## MATERIAL PROVIDED
________________

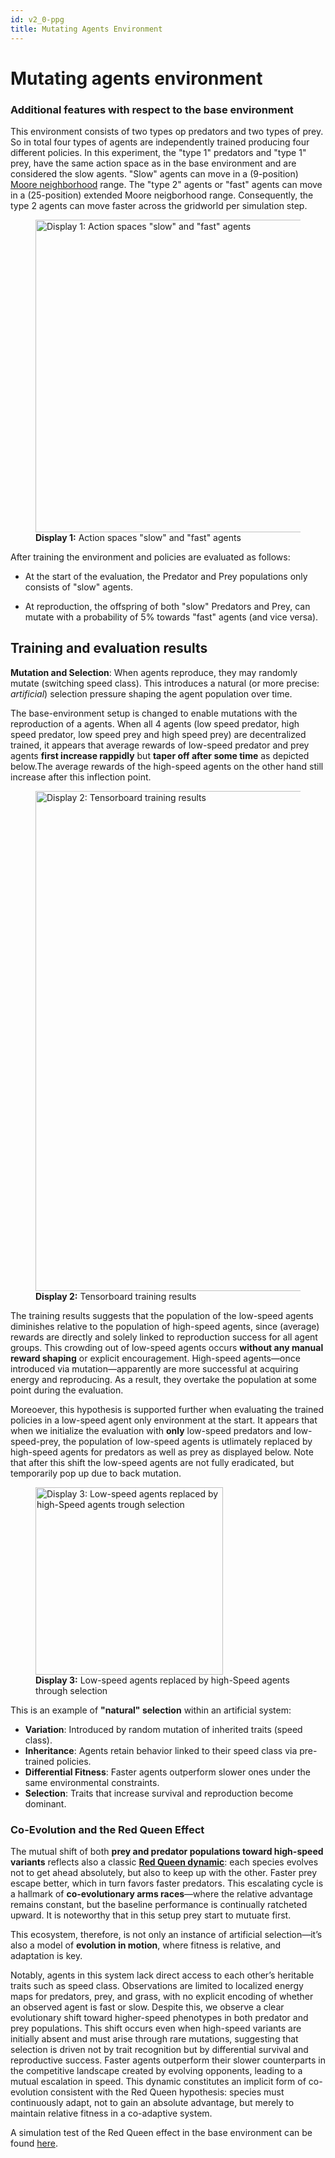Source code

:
 ```yaml
---
id: v2_0-ppg
title: Mutating Agents Environment
---
```

# Mutating agents environment

### Additional features with respect to the base environment

This environment consists of two types op predators and two types of prey. So in total four types of agents are independently trained producing four different policies. In this experiment, the "type 1" predators and "type 1" prey, have the same action space as in the base environment and are considered the slow agents. "Slow" agents can move in a (9-position) [Moore neighborhood](https://en.wikipedia.org/wiki/Moore_neighborhood) range. The "type 2" agents or "fast" agents can move in a (25-position) extended Moore neigborhood range. Consequently, the type 2 agents can move faster across the gridworld per simulation step.

<figure style={{ textAlign: 'center' }}>
  <img src="/img/pred-prey-grass/marl-ppg/environment-configurations/v2_0/display-1.png" alt='Display 1: Action spaces "slow" and "fast" agents' width="500" />
  <figcaption><strong>Display 1:</strong> Action spaces "slow" and "fast" agents</figcaption>
</figure>

After training the environment and policies are evaluated as follows:

* At the start of the evaluation, the Predator and Prey populations only consists of "slow" agents.

* At reproduction, the offspring of both "slow" Predators and Prey, can mutate with a probability of 5% towards "fast" agents (and vice versa).

## Training and evaluation results

**Mutation and Selection**: When agents reproduce, they may randomly mutate (switching speed class). This introduces a natural (or more precise: *artificial*) selection pressure shaping the agent population over time.

The base-environment setup is changed to enable mutations with the reproduction of a agents. When all 4 agents (low speed predator, high speed predator, low speed prey and high speed prey) are decentralized trained, it appears that average rewards of low-speed predator and prey agents **first increase rappidly** but **taper off after some time** as depicted below.The average rewards of the high-speed agents on the other hand still increase after this inflection point.

<figure style={{ textAlign: 'center' }}>
  <img src="/img/pred-prey-grass/marl-ppg/environment-configurations/v2_0/display-2.png" alt="Display 2: Tensorboard training results" width="800" />
  <figcaption><strong>Display 2:</strong> Tensorboard training results</figcaption>
</figure>

The training results suggests that the population of the low-speed agents diminishes relative to the population of high-speed agents, since (average) rewards are directly and solely linked to reproduction success for all agent groups. This crowding out of low-speed agents occurs **without any manual reward shaping** or explicit encouragement. High-speed agents—once introduced via mutation—apparently are more successful at acquiring energy and reproducing. As a result, they overtake the population at some point during the evaluation.

Moreoever, this hypothesis is supported further when evaluating the trained policies in a low-speed agent only environment at the start. It appears that when we initialize the evaluation with **only** low-speed predators and low-speed-prey, the population of low-speed agents is utlimately replaced by high-speed agents for predators as well as prey as displayed below. Note that after this shift the low-speed agents are not fully eradicated, but temporarily pop up due to back mutation.

<figure style={{ textAlign: 'center' }}>
  <img src="/img/pred-prey-grass/marl-ppg/environment-configurations/v2_0/display-3.png" alt="Display 3: Low-speed agents replaced by high-Speed agents trough selection" width="300" />
  <figcaption><strong>Display 3:</strong> Low-speed agents replaced by high-Speed agents through selection</figcaption>
</figure>

This is an example of **"natural" selection** within an artificial system:
- **Variation**: Introduced by random mutation of inherited traits (speed class).
- **Inheritance**: Agents retain behavior linked to their speed class via pre-trained policies.
- **Differential Fitness**: Faster agents outperform slower ones under the same environmental constraints.
- **Selection**: Traits that increase survival and reproduction become dominant.

### Co-Evolution and the Red Queen Effect

The mutual shift of both **prey and predator populations toward high-speed variants** reflects also a classic [**Red Queen dynamic**](https://en.wikipedia.org/wiki/Red_Queen_hypothesis): each species evolves not to get ahead absolutely, but also to keep up with the other. Faster prey escape better, which in turn favors faster predators. This escalating cycle is a hallmark of **co-evolutionary arms races**—where the relative advantage remains constant, but the baseline performance is continually ratcheted upward. It is noteworthy that in this setup prey start to mutuate first.

This ecosystem, therefore, is not only an instance of artificial selection—it’s also a model of **evolution in motion**, where fitness is relative, and adaptation is key.

Notably, agents in this system lack direct access to each other’s heritable traits such as speed class. Observations are limited to localized energy maps for predators, prey, and grass, with no explicit encoding of whether an observed agent is fast or slow. Despite this, we observe a clear evolutionary shift toward higher-speed phenotypes in both predator and prey populations. This shift occurs even when high-speed variants are initially absent and must arise through rare mutations, suggesting that selection is driven not by trait recognition but by differential survival and reproductive success. Faster agents outperform their slower counterparts in the competitive landscape created by evolving opponents, leading to a mutual escalation in speed. This dynamic constitutes an implicit form of co-evolution consistent with the Red Queen hypothesis: species must continuously adapt, not to gain an absolute advantage, but merely to maintain relative fitness in a co-adaptive system.

A simulation test of the Red Queen effect in the base environment can be found [here](http://localhost:3001/pred-prey-grass/red-queen/).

________________

## TASK PROMPT
Return, exactly as they stand, the lines from the opening line of the listing through the line with "population over time.", both ends counted, and no pictures.

## YOUR SOLUTION
Source code

:
 ```yaml
---
id: v2_0-ppg
title: Mutating Agents Environment
---
```

# Mutating agents environment

### Additional features with respect to the base environment

This environment consists of two types op predators and two types of prey. So in total four types of agents are independently trained producing four different policies. In this experiment, the "type 1" predators and "type 1" prey, have the same action space as in the base environment and are considered the slow agents. "Slow" agents can move in a (9-position) [Moore neighborhood](https://en.wikipedia.org/wiki/Moore_neighborhood) range. The "type 2" agents or "fast" agents can move in a (25-position) extended Moore neigborhood range. Consequently, the type 2 agents can move faster across the gridworld per simulation step.

<figure style={{ textAlign: 'center' }}>
  <img src="/img/pred-prey-grass/marl-ppg/environment-configurations/v2_0/display-1.png" alt='Display 1: Action spaces "slow" and "fast" agents' width="500" />
  <figcaption><strong>Display 1:</strong> Action spaces "slow" and "fast" agents</figcaption>
</figure>

After training the environment and policies are evaluated as follows:

* At the start of the evaluation, the Predator and Prey populations only consists of "slow" agents.

* At reproduction, the offspring of both "slow" Predators and Prey, can mutate with a probability of 5% towards "fast" agents (and vice versa).

## Training and evaluation results

**Mutation and Selection**: When agents reproduce, they may randomly mutate (switching speed class). This introduces a natural (or more precise: *artificial*) selection pressure shaping the agent population over time.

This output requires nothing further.